Shane told NSAI that he uses his phone the most to take notes of ideas that he gets. Sometimes it’s just a phrase someone says; he makes a note in parenthesis of the story behind the quote, otherwise he forgets the meaning behind the hook he wrote down. To ensure he keeps ideas as they come to him, he uses voice memos to record melodies that pop into his head. “I get ideas in conversation, mostly. I read some. Titles of articles, books, magazines – there’s so many puns and twists of words that I’ll see. Billboards, things on the radio – I’ll hear something. Conversation, though, is probably the place I’m the most keen to hearing the way people say things. If I hear an onomatopoeia or a series of words that rhyme in a way that I can phrase them and make it rhyme in a song, a lot of times that becomes very appealing to me.”
Since Marv identifies a more of a lyrical writer, he feels he gets his best ideas when he is actively ready. He loves to read when he has time. It’s hard for him since he does more than just writing; Marv has a studio so his time is not only spent on writing, but also on several hours of recording. He still feels that he’s at his best when he is taking time to read. “I know, at the end of the day, as far as a lyrical writer, I’m better when I’m reading. Obviously, books are a great way; even a book on tape. [One] phrase can get you directed toward a lyrical thought. Books would be just one of several different things to get the lyrics going.”
Jimmy told NSAI that he gets inspiration from hearing a title. When someone says a title and for him to get excited about writing a song, he needs to be able to visualize the whole song. He uses imagination to help develop the title into a story with depth. “I use the same method on every song. If I hear a title, I want to be able to see the song. Sometimes it’s a melody, sometimes it’s a conversation that we’ve had…”

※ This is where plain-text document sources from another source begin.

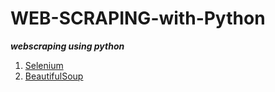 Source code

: # WEB-SCRAPING-with-Python
***webscraping using python***

1. [Selenium](/Webscraping/SELENIUM_BASICS/)
2. [BeautifulSoup](/Webscraping/BS4_BASICS/)
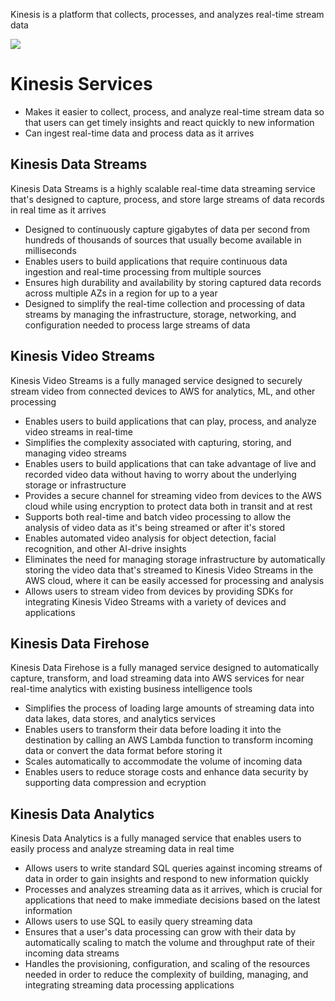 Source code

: Kinesis is a platform that collects, processes, and analyzes real-time stream data

![](https://github.com/JonmarCorpuz/SecondBrain/blob/main/Assets/Whitespace.png)

# Kinesis Services

* Makes it easier to collect, process, and analyze real-time stream data so that users can get timely insights and react quickly to new information
* Can ingest real-time data and process data as it arrives

## Kinesis Data Streams

Kinesis Data Streams is a highly scalable real-time data streaming service that's designed to capture, process, and store large streams of data records in real time as it arrives

* Designed to continuously capture gigabytes of data per second from hundreds of thousands of sources that usually become available in milliseconds
* Enables users to build applications that require continuous data ingestion and real-time processing from multiple sources
* Ensures high durability and availability by storing captured data records across multiple AZs in a region for up to a year
* Designed to simplify the real-time collection and processing of data streams by managing the infrastructure, storage, networking, and configuration needed to process large streams of data

## Kinesis Video Streams

Kinesis Video Streams is a fully managed service designed to securely stream video from connected devices to AWS for analytics, ML, and other processing

* Enables users to build applications that can play, process, and analyze video streams in real-time
* Simplifies the complexity associated with capturing, storing, and managing video streams
* Enables users to build applications that can take advantage of live and recorded video data without having to worry about the underlying storage or infrastructure
* Provides a secure channel for streaming video from devices to the AWS cloud while using encryption to protect data both in transit and at rest
* Supports both real-time and batch video processing to allow the analysis of video data as it's being streamed or after it's stored
* Enables automated video analysis for object detection, facial recognition, and other AI-drive insights
* Eliminates the need for managing storage infrastructure by automatically storing the video data that's streamed to Kinesis Video Streams in the AWS cloud, where it can be easily accessed for processing and analysis
* Allows users to stream video from devices by providing SDKs for integrating Kinesis Video Streams with a variety of devices and applications

## Kinesis Data Firehose

Kinesis Data Firehose is a fully managed service designed to automatically capture, transform, and load streaming data into AWS services for near real-time analytics with existing business intelligence tools

* Simplifies the process of loading large amounts of streaming data into data lakes, data stores, and analytics services
* Enables users to transform their data before loading it into the destination by calling an AWS Lambda function to transform incoming data or convert the data format before storing it
* Scales automatically to accommodate the volume of incoming data
* Enables users to reduce storage costs and enhance data security by supporting data compression and ecryption

## Kinesis Data Analytics

Kinesis Data Analytics is a fully managed service that enables users to easily process and analyze streaming data in real time

* Allows users to write standard SQL queries against incoming streams of data in order to gain insights and respond to new information quickly
* Processes and analyzes streaming data as it arrives, which is crucial for applications that need to make immediate decisions based on the latest information
* Allows users to use SQL to easily query streaming data
* Ensures that a user's data processing can grow with their data by automatically scaling to match the volume and throughput rate of their incoming data streams
* Handles the provisioning, configuration, and scaling of the resources needed in order to reduce the complexity of building, managing, and integrating streaming data processing applications

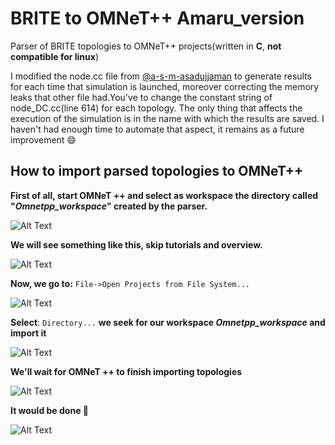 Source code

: 
# BRITE to OMNeT++ Amaru_version


Parser of BRITE topologies to OMNeT++ projects(written in **C**, **not compatible for linux**) 

I modified the node.cc file from [@a-s-m-asadujjaman](https://github.com/a-s-m-asadujjaman) to generate results for each time that simulation is launched, moreover correcting the memory leaks that other file had.You've to change the constant string of node_DC.cc(line 614) for each topology. The only thing that affects the execution of the simulation is in the name with which the results are saved.
I haven't had enough time to automate that aspect, it remains as a future improvement :smile:

## How to import parsed topologies to OMNeT++

**First of all, start OMNeT ++ and select as workspace the directory called "*Omnetpp_workspace*" created by the parser.**


![Alt Text](https://github.com/gistnetserv-uah/Tools/blob/master/parsers/topology/parser_omnetpp_amaruversion/parser_omnetpp/Images/1.JPG)


**We will see something like this, skip tutorials and overview.**


![Alt Text](https://github.com/gistnetserv-uah/Tools/blob/master/parsers/topology/parser_omnetpp_amaruversion/parser_omnetpp/Images/2.JPG)<!-- .element height="50%" width="50%" -->


**Now, we go to:** `File->Open Projects from File System... `


![Alt Text](https://github.com/gistnetserv-uah/Tools/blob/master/parsers/topology/parser_omnetpp_amaruversion/parser_omnetpp/Images/3.jpg)<!-- .element height="50%" width="50%" -->


**Select**: `Directory...` **we seek for our workspace *Omnetpp_workspace* and import it** 


![Alt Text](https://github.com/gistnetserv-uah/Tools/blob/master/parsers/topology/parser_omnetpp_amaruversion/parser_omnetpp/Images/4.JPG)<!-- .element height="50%" width="50%" -->


**We'll wait for OMNeT ++ to finish importing topologies**


![Alt Text](https://github.com/gistnetserv-uah/Tools/blob/master/parsers/topology/parser_omnetpp_amaruversion/parser_omnetpp/Images/5.jpg)<!-- .element height="50%" width="50%" -->


**It would be done :turtle:**


![Alt Text](https://github.com/gistnetserv-uah/Tools/blob/master/parsers/topology/parser_omnetpp_amaruversion/parser_omnetpp/Images/6.JPG)<!-- .element height="50%" width="50%" -->
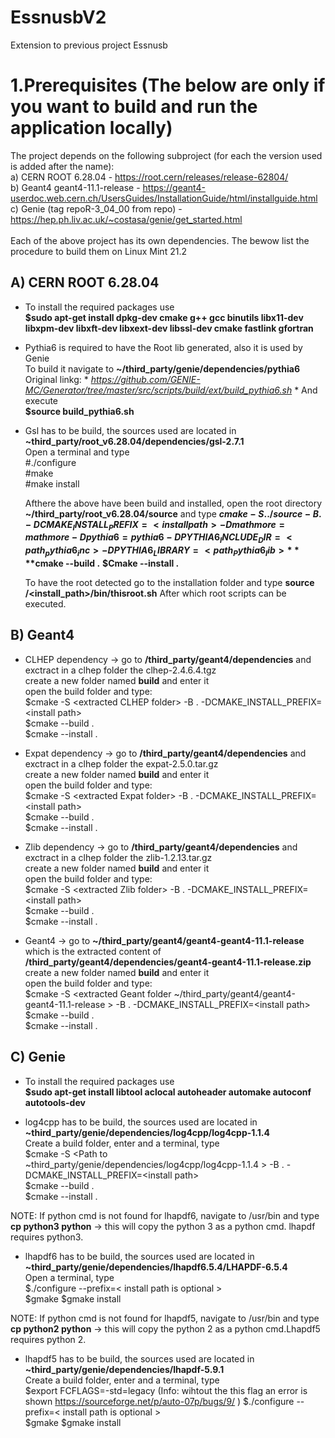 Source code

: # EssnusbV2
Extension to previous project Essnusb

# 1.Prerequisites (The below are only if you want to build and run the application locally)
The project depends on the following subproject (for each the version used is added after the name): <br />
  a) CERN ROOT 6.28.04 - https://root.cern/releases/release-62804/ <br />
  b) Geant4 geant4-11.1-release - https://geant4-userdoc.web.cern.ch/UsersGuides/InstallationGuide/html/installguide.html <br />
  c) Genie  (tag repoR-3_04_00 from repo) - https://hep.ph.liv.ac.uk/~costasa/genie/get_started.html <br />
<br />
Each of the above project has its own dependencies. The bewow list the procedure to build them on Linux Mint 21.2 <br />

## A) CERN ROOT 6.28.04 
 - To install the required packages use <br />
      **$sudo apt-get install dpkg-dev cmake g++ gcc binutils libx11-dev libxpm-dev libxft-dev libxext-dev libssl-dev cmake fastlink gfortran** <br />

- Pythia6 is required to have the Root lib generated, also it is used by Genie <br />
          To build it navigate to **~/third_party/genie/dependencies/pythia6** <br />
          Original linkg: * *https://github.com/GENIE-MC/Generator/tree/master/src/scripts/build/ext/build_pythia6.sh* *
          And execute  <br />
             **$source build_pythia6.sh** <br />

- Gsl has to be build, the sources used are located in **~third_party/root_v6.28.04/dependencies/gsl-2.7.1**<br />
          Open a terminal and type <br />
              #./configure <br />
              #make <br />
              #make install <br />

  Afthere the above have been build and installed, open the root directory **~/third_party/root_v6.28.04/source** and type
  **$cmake -S ../source -B . -DCMAKE_INSTALL_PREFIX=<install path> -Dmathmore=mathmore -Dpythia6=pythia6 -DPYTHIA6_INCLUDE_DIR=<path_pythia6_inc> -DPYTHIA6_LIBRARY= <path_Pythia6_lib>**
  **$cmake --build .**
  **$Cmake --install .**

  To have the root detected go to the installation folder and type
  **source /<install_path>/bin/thisroot.sh**
  After which root scripts can be executed.

## B) Geant4
  - CLHEP dependency -> go to **/third_party/geant4/dependencies** and exctract in a clhep folder the clhep-2.4.6.4.tgz  <br />
    create a new folder named **build** and enter it <br />
    open the build folder and type:  <br />
    $cmake -S \<extracted CLHEP folder\> -B . -DCMAKE_INSTALL_PREFIX=\<install path\> <br />
    $cmake --build . <br />
    $cmake --install . <br />

  - Expat dependency -> go to **/third_party/geant4/dependencies** and exctract in a clhep folder the expat-2.5.0.tar.gz  <br />
    create a new folder named **build** and enter it <br />
    open the build folder and type:  <br />
    $cmake -S \<extracted Expat folder\> -B . -DCMAKE_INSTALL_PREFIX=\<install path\> <br />
    $cmake --build . <br />
    $cmake --install . <br />

  - Zlib dependency -> go to **/third_party/geant4/dependencies** and exctract in a clhep folder the zlib-1.2.13.tar.gz  <br />
    create a new folder named **build** and enter it <br />
    open the build folder and type:  <br />
    $cmake -S \<extracted Zlib folder\> -B . -DCMAKE_INSTALL_PREFIX=\<install path\> <br />
    $cmake --build . <br />
    $cmake --install . <br />

  - Geant4  -> go to **~/third_party/geant4/geant4-geant4-11.1-release** which is the extracted content of **/third_party/geant4/dependencies/geant4-geant4-11.1-release.zip**   <br />
    create a new folder named **build** and enter it <br />
    open the build folder and type:  <br />
    $cmake -S \<extracted Geant folder ~/third_party/geant4/geant4-geant4-11.1-release \> -B . -DCMAKE_INSTALL_PREFIX=\<install path\> <br />
    $cmake --build . <br />
    $cmake --install . <br />

## C) Genie
 - To install the required packages use <br />
      **$sudo apt-get install libtool aclocal autoheader automake autoconf autotools-dev** <br />

 - log4cpp has to be build, the sources used are located in **~third_party/genie/dependencies/log4cpp/log4cpp-1.1.4**<br />
          Create a build folder, enter and a terminal, type <br />
              $cmake -S \<Path to ~third_party/genie/dependencies/log4cpp/log4cpp-1.1.4 \> -B . -DCMAKE_INSTALL_PREFIX=\<install path\> <br />
              $cmake --build . <br />
              $cmake --install . <br />

NOTE: If python cmd is not found for lhapdf6, navigate to /usr/bin and type
**cp python3 python** -> this will copy the python 3 as a python cmd. lhapdf requires python3.
 - lhapdf6 has to be build, the sources used are located in **~third_party/genie/dependencies/lhapdf6.5.4/LHAPDF-6.5.4**<br />
          Open a terminal, type <br />
              $./configure --prefix=\< install path is optional >\
              $gmake
              $gmake install
   
NOTE: If python cmd is not found for lhapdf5, navigate to /usr/bin and type
**cp python2 python** -> this will copy the python 2 as a python cmd.Lhapdf5 requires python 2.
 - lhapdf5 has to be build, the sources used are located in **~third_party/genie/dependencies/lhapdf-5.9.1**<br />
          Create a build folder, enter and a terminal, type <br />
              $export FCFLAGS=-std=legacy (Info: wihtout the this flag an error is shown https://sourceforge.net/p/auto-07p/bugs/9/ )
              $./configure --prefix=\< install path is optional >\
              $gmake
              $gmake install
  


    

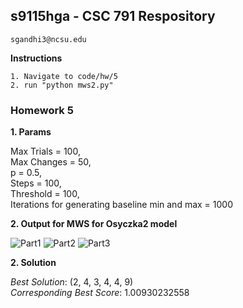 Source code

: ## s9115hga - CSC 791 Respository
    sgandhi3@ncsu.edu
    
**Instructions**

    1. Navigate to code/hw/5
    2. run "python mws2.py"

### Homework 5

**1. Params**

Max Trials = 100,  
Max Changes = 50,  
p = 0.5,  
Steps = 100,  
Threshold = 100,  
Iterations for generating baseline min and max = 1000  

**2. Output for MWS for Osyczka2 model**

![Part1](https://cloud.githubusercontent.com/assets/7557398/11053466/4b0799d0-872f-11e5-8550-8d79ef17863c.JPG)
![Part2](https://cloud.githubusercontent.com/assets/7557398/11053467/4d160c2a-872f-11e5-9733-33949403397e.JPG)
![Part3](https://cloud.githubusercontent.com/assets/7557398/11053469/4ee1569a-872f-11e5-9a30-2b99734ed879.JPG)

**2. Solution**

_Best Solution_: (2, 4, 3, 4, 4, 9)  
_Corresponding Best Score_: 1.00930232558

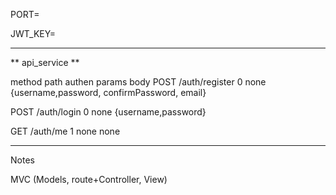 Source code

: PORT=

JWT_KEY=

---

** api_service **

method          path             authen           params      body
POST            /auth/register     0              none        {username,password, confirmPassword, email}

POST            /auth/login        0              none        {username,password}

GET             /auth/me           1               none        none


-------------------
Notes

MVC (Models, route+Controller, View)
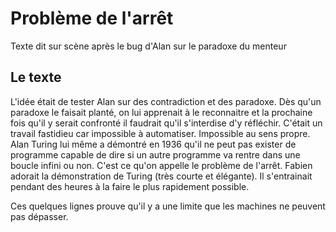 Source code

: Problème de l'arrêt
=================

Texte dit sur scène après le bug d'Alan sur le paradoxe du menteur

Le texte
--------


L'idée était de tester Alan sur des contradiction et des paradoxe. Dès qu'un paradoxe le faisait planté, on lui apprenait à le reconnaitre et la prochaine fois qu'il y serait confronté il faudrait qu'il s'interdise d'y réfléchir. C'était un travail fastidieu car impossible à automatiser. Impossible au sens propre. Alan Turing lui même a démontré en 1936 qu'il ne peut pas exister de programme capable de dire si un autre programme va rentre dans une boucle infini ou non. C'est ce qu'on appelle le problème de l'arrêt. Fabien adorait la démonstration de Turing (très courte et élégante). Il s'entrainait pendant des heures à la faire le plus rapidement possible.


Ces quelques lignes prouve qu'il y a une limite que les machines ne peuvent pas dépasser.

“What I find is just showing up every day is the inspiration.” Seth shared his thought that songwriting is 90% perspiration 10% inspiration. He goes on to say that he doesn’t have ideas just wake him up in the middle of the night; “for me it’s just more of the discipline of showing up and being there.” To be inspired to write a song, Seth finds that it’s often having a conversation for an hour before writing that really sparks the idea for the song he and his cowriters may write in that session. “The inspiration really comes from showing up and collaborating. In the beginning, you may spend the first couple hours just beating your head against the wall, and then one person says one thing that can kind of change the course of the rest of the [write].”
There’s no one way to find ideas to write your next song, but give some of these methods a try. You never know when a good idea might hit!